13 Ways of Serving LLMs for Inferencing
ChatGPT, bard, GitHub Copilot were all good first steps in Generative AI. However you may not want to send all your sensitive questions or data to cloud all the time. There are also a number of fine tuned and domain specific LLMs that might be able to serve your needs better. Thus there is increasing need of serving your own LLMs rather than relying on cloud hosting. Fortunately there are a number of ways to do this currently.
LORAX
The top most infrastructure to do so curently is definitely lorax. It employs a number of optimization techniques for serving these LLMs. To name a few,
KV Caching
LLMs typically predict a sequence of tokens. This is where caching of Keys and Values from computation of previous step comes into picture.

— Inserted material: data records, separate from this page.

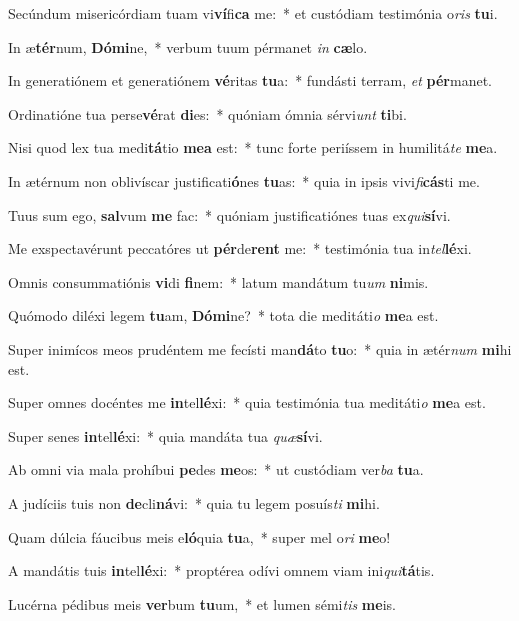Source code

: \item Secúndum misericórdiam tuam vi\textbf{ví}fi\textbf{ca} me:~* et custódiam testimónia o\textit{ris} \textbf{tu}i.
\item In æ\textbf{tér}num, \textbf{Dó}\textbf{mi}ne,~* verbum tuum pérmanet \textit{in} \textbf{cæ}lo.
\item In generatiónem et generatiónem \textbf{vé}ritas \textbf{tu}a:~* fundásti terram, \textit{et} \textbf{pér}manet.
\item Ordinatióne tua perse\textbf{vé}rat \textbf{di}es:~* quóniam ómnia sérvi\textit{unt} \textbf{ti}bi.
\item Nisi quod lex tua medi\textbf{tá}tio \textbf{me}\textbf{a} est:~* tunc forte periíssem in humilitá\textit{te} \textbf{me}a.
\item In ætérnum non oblivíscar justificati\textbf{ó}nes \textbf{tu}as:~* quia in ipsis vivi\textit{fi}\textbf{cás}ti me.
\item Tuus sum ego, \textbf{sal}vum \textbf{me} fac:~* quóniam justificatiónes tuas ex\textit{qui}\textbf{sí}vi.
\item Me exspectavérunt peccatóres ut \textbf{pér}de\textbf{rent} me:~* testimónia tua in\textit{tel}\textbf{lé}xi.
\item Omnis consummatiónis \textbf{vi}di \textbf{fi}nem:~* latum mandátum tu\textit{um} \textbf{ni}mis.
\item Quómodo diléxi legem \textbf{tu}am, \textbf{Dó}\textbf{mi}ne?~* tota die meditáti\textit{o} \textbf{me}a est.
\item Super inimícos meos prudéntem me fecísti man\textbf{dá}to \textbf{tu}o:~* quia in ætér\textit{num} \textbf{mi}hi est.
\item Super omnes docéntes me \textbf{in}tel\textbf{lé}xi:~* quia testimónia tua meditáti\textit{o} \textbf{me}a est.
\item Super senes \textbf{in}tel\textbf{lé}xi:~* quia mandáta tua \textit{quæ}\textbf{sí}vi.
\item Ab omni via mala prohíbui \textbf{pe}des \textbf{me}os:~* ut custódiam ver\textit{ba} \textbf{tu}a.
\item A judíciis tuis non \textbf{de}cli\textbf{ná}vi:~* quia tu legem posuís\textit{ti} \textbf{mi}hi.
\item Quam dúlcia fáucibus meis e\textbf{ló}quia \textbf{tu}a,~* super mel o\textit{ri} \textbf{me}o!
\item A mandátis tuis \textbf{in}tel\textbf{lé}xi:~* proptérea odívi omnem viam ini\textit{qui}\textbf{tá}tis.
\item Lucérna pédibus meis \textbf{ver}bum \textbf{tu}um,~* et lumen sémi\textit{tis} \textbf{me}is.
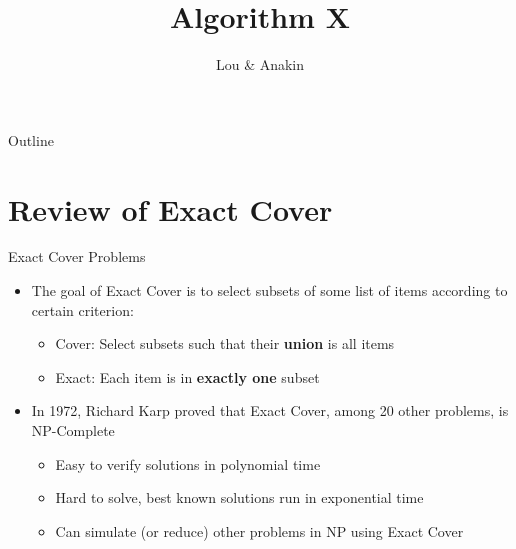 \documentclass[aspectratio=169]{beamer}
\title{Algorithm X}
\subtitle{\cite[Chapter~7.2.2.1]{TAOCP4B}}
\author{Lou \& Anakin}
\begin{document}

\begin{frame}
\titlepage
\end{frame}

\date{}

\begin{frame}{Outline}
  \tableofcontents
\end{frame}


\section{Review of Exact Cover}
\frame{\sectionpage}
\begin{frame}{Exact Cover Problems}
\begin{itemize}
    \item The goal of Exact Cover is to select subsets of some list of items according to certain criterion: \pause
    \begin{itemize}
        \item \textcolor{sigma@mainblue}{Cover:} Select subsets such that their \textbf{union} is all items
        \item \textcolor{sigma@mainblue}{Exact:} Each item is in \textbf{exactly one} subset
    \end{itemize} \pause
    \item In 1972, Richard Karp proved that Exact Cover, among 20 other problems, is \textcolor{sigma@mainblue}{NP-Complete}
        \begin{itemize}
            \item Easy to verify solutions in polynomial time
            \item Hard to solve, best known solutions run in exponential time 
            \item Can simulate (or reduce) other problems in NP using Exact Cover
        \end{itemize}
\end{itemize}
\end{frame}
\end{document}
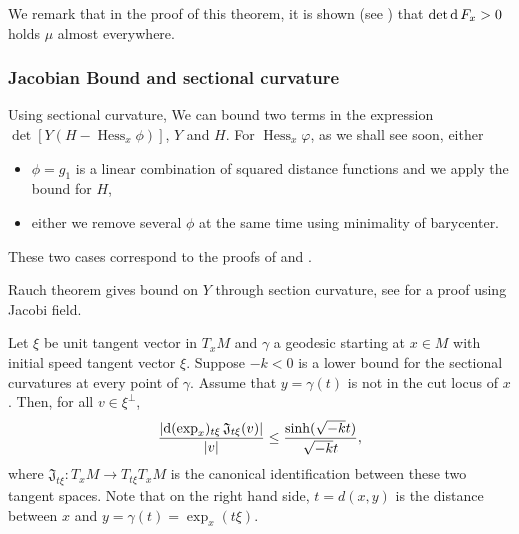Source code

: We remark that in the proof of this theorem,
it is shown (see \cite[Claim 4.3 and Claim 4.4]{cordero2001riemannian}) that
$\det \operatorname{d} F_x > 0$ holds $\mu$ almost everywhere.

\subsubsection{Jacobian Bound and sectional curvature}

Using sectional curvature, We can bound two terms in the expression $\det[ Y(H - \operatorname{Hess}_x \phi)]$, $Y$ and $H$.
For $\operatorname{Hess}_x \varphi$, as we shall see soon, either
\begin{itemize}
	\item $\phi = g_1$ is a linear combination of squared distance functions and we apply the bound for $H$,
	\item either we remove several $\phi$ at the same time using minimality of barycenter.
\end{itemize}
These two cases correspond to the proofs of
 and .

Rauch theorem gives bound on $Y$ through section curvature, see
\cite[Theorem IX.2.3]{chavel2006riemannian} for a proof using Jacobi field.
\begin{prop} 
	Let $\xi$ be unit tangent vector in $T_x M$
	and $\gamma$ a geodesic starting at $x \in M$ with initial speed tangent vector $\xi$.
	Suppose \( - k < 0 \) is a lower bound for
	the sectional curvatures at every point of \( \gamma \).
	Assume that \( y = \gamma (t)\) is not in the cut locus of $x$.
	Then, for all \( v \in \xi ^ { \perp } \),
	\begin{equation*}
		\frac { \left| \operatorname{d} ( \exp _ { x })  _ {t \xi } \,
			\mathfrak{J}_{t \xi}( v )\right| } { | v | }
		\leq \frac { \sinh (\sqrt{ -k } t )} {\sqrt{-k} t },
	\end{equation*}
	where $\mathfrak{J}_{t \xi}: T_x M \rightarrow T_{t \xi} T_x M$ is the canonical identification
	between these two tangent spaces.
	Note that on the right hand side, $t = d(x,y)$ is the distance between $x$ and $ y = \gamma(t) = \exp_x (t\xi)$.
\end{prop}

It almost halves the average latency of predicting next token.
Heterogeneous Continuous Batching
Batching tyically improves the throughput.
Making it continuous also contains the latency. Heterogeneous nature combines dissimilar requests in the same batches reaping broader benefits of the approach.
Quantization
With quantization techniques the memory footprint of the loaded model can be optimized as required, albeit with a little computational overhead to quantize the model and just in time dequantization before inferencing so that the precision of prediction is not hampered much.
Dynamic LoRA Adapters
LLMs can be adapted to particular tasks or domains by fine tuning. Low Rank Adaptation (LoRA) is a technique to reduce the trainable parameters of these LLMs by a large order of magnitude (like even 10,000) for such activities. This helps in their hosting for inferencing. Dynamic nature helps LORAX pick and choose these adaptations from the ensemble based on the activity on hand.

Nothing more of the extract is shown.